For those who haven’t seen it, here’s the video of the discussion between Amy Goodman of Democracy Now, Julian Assange of Wikileaks, and Slovenian philosopher Slavoj Žižek. It took place in London over the weekend and was produced by Frontline Club. The discussion is wide-ranging but one remark that really struck me was Assange observation of the importance of a city’s central square in democratic movements, that it’s the place where the people can witness their own numbers, their own majority in the face of a governments’ insistence that opposition is merely a minority of agitators. I thought of Vancouver’s stubborn avoidance over many decades of building a public square or central gathering place. This was quite deliberate—it is well documented—as a means of preventing large gatherings. Fortunately there exist intangible squares and plazas as well, online perhaps, but Assange’s discussion of the role of city squares in the Arab Spring is instructive.

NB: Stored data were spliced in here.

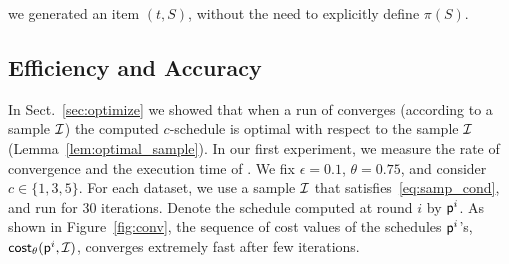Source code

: we generated an item $(t,S)$, without the need to explicitly define $\pi(S)$.





\subsection{Efficiency and Accuracy}
In Sect.~\ref{sec:optimize} we showed that when a run of \algonameapx converges
(according to a sample $\mathcal{I}$) the computed $c$-schedule is optimal with
respect to the sample $\mathcal{I}$ (Lemma~\ref{lem:optimal_sample}). In our first
experiment, we measure the rate of convergence and the execution time of
\algonameapx. We fix $\epsilon=0.1$, $\theta=0.75$, and consider
$c\in\{1,3,5\}$. For each dataset, we use a sample $\mathcal{I}$ that satisfies~\eqref{eq:samp_cond}, and run \algonameapx
for 30 iterations. Denote the schedule computed at round $i$ by $\mathsf{p}^i$.
As shown in Figure~\ref{fig:conv}, the sequence of cost values of the schedules
$\mathsf{p}^i$'s, $\mathsf{cost}_\theta(\mathsf{p}^i,\mathcal{I})$, converges extremely fast after few iterations.

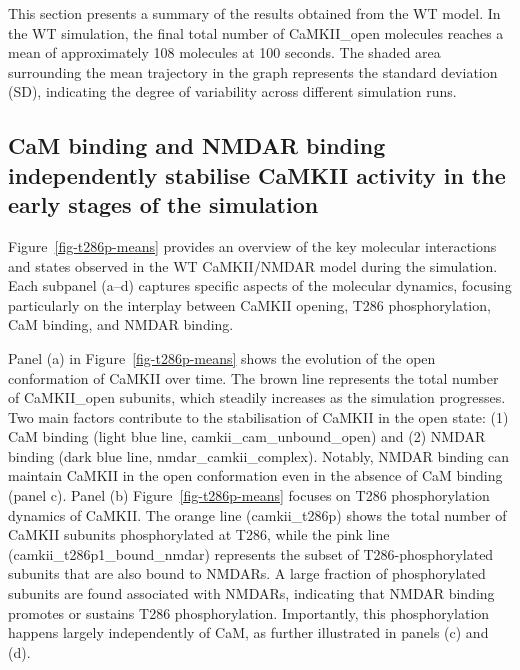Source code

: \documentclass[
  11pt,
  letterpaper,
]{scrreprt}
\begin{document}
This section presents a summary of the results obtained from the WT
model. In the WT simulation, the final total number of CaMKII\_open
molecules reaches a mean of approximately 108 molecules at 100 seconds.
The shaded area surrounding the mean trajectory in the graph represents
the standard deviation (SD), indicating the degree of variability across
different simulation runs.

\subsection{CaM binding and NMDAR binding independently stabilise CaMKII
activity in the early stages of the
simulation}\label{cam-binding-and-nmdar-binding-independently-stabilise-camkii-activity-in-the-early-stages-of-the-simulation}

Figure~\ref{fig-t286p-means} provides an overview of the key molecular
interactions and states observed in the WT CaMKII/NMDAR model during the
simulation. Each subpanel (a--d) captures specific aspects of the
molecular dynamics, focusing particularly on the interplay between
CaMKII opening, T286 phosphorylation, CaM binding, and NMDAR binding.

Panel (a) in Figure~\ref{fig-t286p-means} shows the evolution of the
open conformation of CaMKII over time. The brown line represents the
total number of CaMKII\_open subunits, which steadily increases as the
simulation progresses. Two main factors contribute to the stabilisation
of CaMKII in the open state: (1) CaM binding (light blue line,
camkii\_cam\_unbound\_open) and (2) NMDAR binding (dark blue line,
nmdar\_camkii\_complex). Notably, NMDAR binding can maintain CaMKII in
the open conformation even in the absence of CaM binding (panel c).
Panel (b) Figure~\ref{fig-t286p-means} focuses on T286 phosphorylation
dynamics of CaMKII. The orange line (camkii\_t286p) shows the total
number of CaMKII subunits phosphorylated at T286, while the pink line
(camkii\_t286p1\_bound\_nmdar) represents the subset of
T286-phosphorylated subunits that are also bound to NMDARs. A large
fraction of phosphorylated subunits are found associated with NMDARs,
indicating that NMDAR binding promotes or sustains T286 phosphorylation.
Importantly, this phosphorylation happens largely independently of CaM,
as further illustrated in panels (c) and (d).
\end{document}
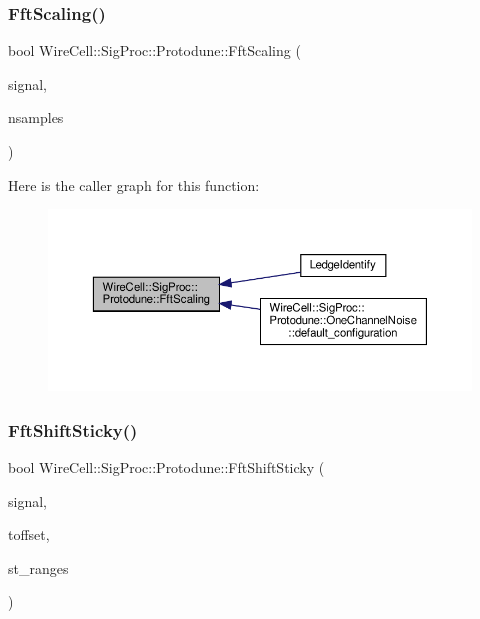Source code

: \subsubsection{\texorpdfstring{Fft\+Scaling()}{FftScaling()}}
{\footnotesize\ttfamily bool Wire\+Cell\+::\+Sig\+Proc\+::\+Protodune\+::\+Fft\+Scaling (\begin{DoxyParamCaption}\item[{\hyperlink{namespace_wire_cell_1_1_waveform_a479175e541c8545e87cd8063b74b6956}{Wire\+Cell\+::\+Waveform\+::realseq\+\_\+t} \&}]{signal,  }\item[{int}]{nsamples }\end{DoxyParamCaption})}

Here is the caller graph for this function\+:
\nopagebreak
\begin{figure}[H]
\begin{center}
\leavevmode
\includegraphics[width=350pt]{namespace_wire_cell_1_1_sig_proc_1_1_protodune_a70a419137440aaee4a7afd4366c10404_icgraph}
\end{center}
\end{figure}
\mbox{\label{namespace_wire_cell_1_1_sig_proc_1_1_protodune_a4a864612af01dc605e073a79fc261940}} 
\subsubsection{\texorpdfstring{Fft\+Shift\+Sticky()}{FftShiftSticky()}}
{\footnotesize\ttfamily bool Wire\+Cell\+::\+Sig\+Proc\+::\+Protodune\+::\+Fft\+Shift\+Sticky (\begin{DoxyParamCaption}\item[{\hyperlink{namespace_wire_cell_1_1_waveform_a479175e541c8545e87cd8063b74b6956}{Wire\+Cell\+::\+Waveform\+::realseq\+\_\+t} \&}]{signal,  }\item[{double}]{toffset,  }\item[{std\+::vector$<$ std\+::pair$<$ int, int $>$ $>$ \&}]{st\+\_\+ranges }\end{DoxyParamCaption})}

Try to ignore Žižek’s manic fidgeting. He can’t leave his t-shirt alone.
Assange’s greatest hope for the future is “to see a more civilised world and to change the author George Orwell’s dictum that ‘he who controls the present controls the past.’ ” He says “by civilised I mean people collaborating to not do the dumb thing.” Via Frontline Club.
The only YouTube video showing the whole discussion is unfortunately quite lo res. To see the original at Democracy Now but it’s in a looping livestream format so you can’t scroll back and forward, which is frustrating. Let’s hope they embed a scrollable version of the video soon.
Also see this interview, in which when asked who his #1 enemy is (at about 12:00) he answers:
“Our #1 enemy is ignorance. And I believe it’s the #1 enemy of everyone, not understanding what is actually going on in the world. It’s only when you start to understand that you can make effective decisions and effective plans. Now, the question is who is promoting ignorance. Those organizations trying to keep things secret, and those organizations which distort true information to make it false and misrepresentative. In this latter category, it is bad media. It really is my opinion that the media in general are so bad, we have to question whether the world wouldn’t be better off without them altogether. They’re so distortive to how the world actually is, that the result is we see wars and we see corrupt governments continue on. One of the hopeful things that I have discovered is that nearly every war that has started in the past fifty years has been a result of media lies. The media could have stopped it, if they had searched deep enough, if they hadn’t reprinted government propaganda, they could have stopped it. But what does that mean? Well that means is that basically, populations don’t like wars and populations have to be fooled into wars. Populations don’t willingly and with open eyes go into a war. So if you we have a good media environment, then we also have a peaceful environment.”